● EXERCISE DESCRIPTION
Which lines of the entries contain the string "images"? Please find them and copy them.

● INFORMATION SHOWN
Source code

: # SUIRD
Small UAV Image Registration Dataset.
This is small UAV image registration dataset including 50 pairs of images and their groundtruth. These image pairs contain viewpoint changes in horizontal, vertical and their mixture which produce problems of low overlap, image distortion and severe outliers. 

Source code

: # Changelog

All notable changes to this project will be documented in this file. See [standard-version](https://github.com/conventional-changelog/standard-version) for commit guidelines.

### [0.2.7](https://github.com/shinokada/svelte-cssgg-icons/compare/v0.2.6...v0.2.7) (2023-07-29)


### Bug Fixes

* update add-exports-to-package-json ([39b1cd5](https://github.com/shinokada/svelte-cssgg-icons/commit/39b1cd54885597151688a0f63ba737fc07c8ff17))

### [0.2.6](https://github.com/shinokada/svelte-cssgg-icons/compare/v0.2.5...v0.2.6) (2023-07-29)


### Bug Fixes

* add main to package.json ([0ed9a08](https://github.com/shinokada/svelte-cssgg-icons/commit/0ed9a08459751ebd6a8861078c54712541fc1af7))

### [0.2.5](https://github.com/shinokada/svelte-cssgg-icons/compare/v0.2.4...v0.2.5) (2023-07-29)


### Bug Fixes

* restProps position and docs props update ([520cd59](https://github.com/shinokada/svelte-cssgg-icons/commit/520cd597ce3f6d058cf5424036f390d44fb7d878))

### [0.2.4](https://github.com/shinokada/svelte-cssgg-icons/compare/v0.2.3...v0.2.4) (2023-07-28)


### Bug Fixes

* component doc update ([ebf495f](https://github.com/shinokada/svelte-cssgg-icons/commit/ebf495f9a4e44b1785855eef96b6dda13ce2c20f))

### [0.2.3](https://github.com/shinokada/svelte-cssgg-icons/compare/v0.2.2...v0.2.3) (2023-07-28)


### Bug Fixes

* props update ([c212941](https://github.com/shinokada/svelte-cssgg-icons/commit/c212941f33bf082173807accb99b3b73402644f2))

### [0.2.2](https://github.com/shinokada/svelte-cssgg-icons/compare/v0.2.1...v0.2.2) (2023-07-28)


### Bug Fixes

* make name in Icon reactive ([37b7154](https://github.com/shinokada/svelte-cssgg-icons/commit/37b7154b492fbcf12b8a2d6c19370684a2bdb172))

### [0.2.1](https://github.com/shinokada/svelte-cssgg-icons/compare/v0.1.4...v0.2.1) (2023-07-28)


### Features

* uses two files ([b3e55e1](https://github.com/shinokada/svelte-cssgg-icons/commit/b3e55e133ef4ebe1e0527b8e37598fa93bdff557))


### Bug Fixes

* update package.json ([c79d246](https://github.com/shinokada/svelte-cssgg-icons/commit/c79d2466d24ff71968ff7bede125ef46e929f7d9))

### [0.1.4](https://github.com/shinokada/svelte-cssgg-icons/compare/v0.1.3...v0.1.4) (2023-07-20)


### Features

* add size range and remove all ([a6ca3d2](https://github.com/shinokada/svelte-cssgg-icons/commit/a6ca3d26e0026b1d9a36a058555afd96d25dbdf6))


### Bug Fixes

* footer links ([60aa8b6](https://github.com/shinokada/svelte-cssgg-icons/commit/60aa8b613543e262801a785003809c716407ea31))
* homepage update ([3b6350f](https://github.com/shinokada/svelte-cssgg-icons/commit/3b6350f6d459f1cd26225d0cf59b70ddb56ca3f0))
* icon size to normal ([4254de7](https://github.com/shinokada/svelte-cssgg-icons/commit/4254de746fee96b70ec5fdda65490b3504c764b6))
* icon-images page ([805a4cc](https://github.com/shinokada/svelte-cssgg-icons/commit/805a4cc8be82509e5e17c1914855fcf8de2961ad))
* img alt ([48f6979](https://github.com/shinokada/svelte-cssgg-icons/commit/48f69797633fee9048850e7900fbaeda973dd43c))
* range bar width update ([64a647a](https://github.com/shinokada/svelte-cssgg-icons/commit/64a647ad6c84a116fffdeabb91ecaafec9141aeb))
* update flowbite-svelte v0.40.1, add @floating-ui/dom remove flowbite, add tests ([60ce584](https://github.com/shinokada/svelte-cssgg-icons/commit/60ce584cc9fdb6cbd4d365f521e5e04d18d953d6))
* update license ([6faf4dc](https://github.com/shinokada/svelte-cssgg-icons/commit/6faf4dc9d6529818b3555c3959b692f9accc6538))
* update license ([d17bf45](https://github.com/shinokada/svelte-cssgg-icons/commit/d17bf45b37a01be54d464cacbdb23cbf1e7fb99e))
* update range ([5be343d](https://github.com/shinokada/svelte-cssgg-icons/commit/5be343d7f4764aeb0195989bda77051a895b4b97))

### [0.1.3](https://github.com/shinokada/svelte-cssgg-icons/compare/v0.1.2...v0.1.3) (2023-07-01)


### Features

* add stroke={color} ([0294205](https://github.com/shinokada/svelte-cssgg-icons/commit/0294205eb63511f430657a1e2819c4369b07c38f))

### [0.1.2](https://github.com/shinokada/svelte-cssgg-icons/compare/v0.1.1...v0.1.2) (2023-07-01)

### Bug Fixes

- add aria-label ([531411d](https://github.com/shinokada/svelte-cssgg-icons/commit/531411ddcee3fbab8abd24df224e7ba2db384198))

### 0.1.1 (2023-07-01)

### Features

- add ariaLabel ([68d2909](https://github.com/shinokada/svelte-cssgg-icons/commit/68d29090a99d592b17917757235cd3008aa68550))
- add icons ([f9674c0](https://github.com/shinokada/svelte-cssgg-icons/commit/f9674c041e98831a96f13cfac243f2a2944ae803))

● SOLUTION TO THIS TASK
This is small UAV image registration dataset including 50 pairs of images and their groundtruth. These image pairs contain viewpoint changes in horizontal, vertical and their mixture which produce problems of low overlap, image distortion and severe outliers. 
* icon-images page ([805a4cc](https://github.com/shinokada/svelte-cssgg-icons/commit/805a4cc8be82509e5e17c1914855fcf8de2961ad))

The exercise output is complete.